I remain rather sceptical of the Bank’s case – in which everything is a win-win, in which the economy is safer, more prosperous, and even with lower interest rates. If you doubt that I’m characterising their bold claims correctly, this is the stylised diagram that leads the consultative document.
It is a free lunch they are claiming to offer. I suspect few will be convinced.
In the course of the press conference, the Governor asserted that the Bank’s proposals will, if implemented, mean that future capital ratio requirements would be “well within the range of norms” seen in other countries. I found that a surprising claim, and there is nothing – not a word – in the consultative document to back it up. If true, it would be material in thinking about the appropriateness of the Bank’s proposals. But where is the evidence (granting that this is something that can’t be answered in a ten second Google search)? I’ve lodged an Official Information Act request for the analysis the Governor is using to support his claim. It would, surely, be in his interests to have such analysis out there.
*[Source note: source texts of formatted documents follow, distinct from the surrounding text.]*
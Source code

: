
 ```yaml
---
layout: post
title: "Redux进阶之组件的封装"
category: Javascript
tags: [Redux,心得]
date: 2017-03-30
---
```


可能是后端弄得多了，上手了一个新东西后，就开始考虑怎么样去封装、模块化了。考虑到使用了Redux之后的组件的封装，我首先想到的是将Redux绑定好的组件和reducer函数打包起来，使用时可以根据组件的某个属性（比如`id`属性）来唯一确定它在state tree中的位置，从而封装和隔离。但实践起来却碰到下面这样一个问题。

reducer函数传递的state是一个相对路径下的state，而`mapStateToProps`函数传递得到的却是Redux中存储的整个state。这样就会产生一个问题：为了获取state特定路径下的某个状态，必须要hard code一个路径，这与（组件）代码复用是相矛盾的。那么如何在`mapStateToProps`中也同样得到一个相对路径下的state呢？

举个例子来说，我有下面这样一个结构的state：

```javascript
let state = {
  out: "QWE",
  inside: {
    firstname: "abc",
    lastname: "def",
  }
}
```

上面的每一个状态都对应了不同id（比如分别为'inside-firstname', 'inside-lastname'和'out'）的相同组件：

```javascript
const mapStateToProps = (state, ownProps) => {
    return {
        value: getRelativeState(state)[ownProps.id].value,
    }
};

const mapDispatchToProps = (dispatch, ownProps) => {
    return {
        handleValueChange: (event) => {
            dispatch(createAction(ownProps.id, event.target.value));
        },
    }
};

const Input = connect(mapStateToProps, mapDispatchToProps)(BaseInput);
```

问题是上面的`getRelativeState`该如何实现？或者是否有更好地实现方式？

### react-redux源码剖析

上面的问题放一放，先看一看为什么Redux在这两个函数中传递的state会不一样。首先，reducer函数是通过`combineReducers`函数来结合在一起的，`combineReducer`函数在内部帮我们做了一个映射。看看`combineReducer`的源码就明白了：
Also at the press conference, there was the hardy perennial claim that inflation expectations are “well-anchored” at 2 per cent, and everyone believes that monetary policy is just fine. As my hardy perennial response, here are inflation breakevens from the government bond (indexed and conventional) market. The last observation is today’s data.

People with money at stake don’t seem to believe you Governor. Last time things got this low a series of OCR cuts only helped, at least partially, rectify the position.
And, finally, who does the Bank suppose gets any value at all from the cartoon version of the statement? For example

Is the Monetary Policy Statement now a set text in intermediate school? If the kids are especially naughty do they have to read it twice? Even your average MP, sitting on the Finance and Expenditure Committee and supposedly holding the Bank to account, has to be able to cope with a little more than that. I’m not expecting much of the new statutory MPC, but perhaps they could prevail on the Governor to drop the cartoons and simply write in reasonably accessible English?
Later this morning we get the Remit (PTA replacement) and Charter for the new Monetary Policy Committee. I’m sure I’ll have some thoughts about them tomorrow.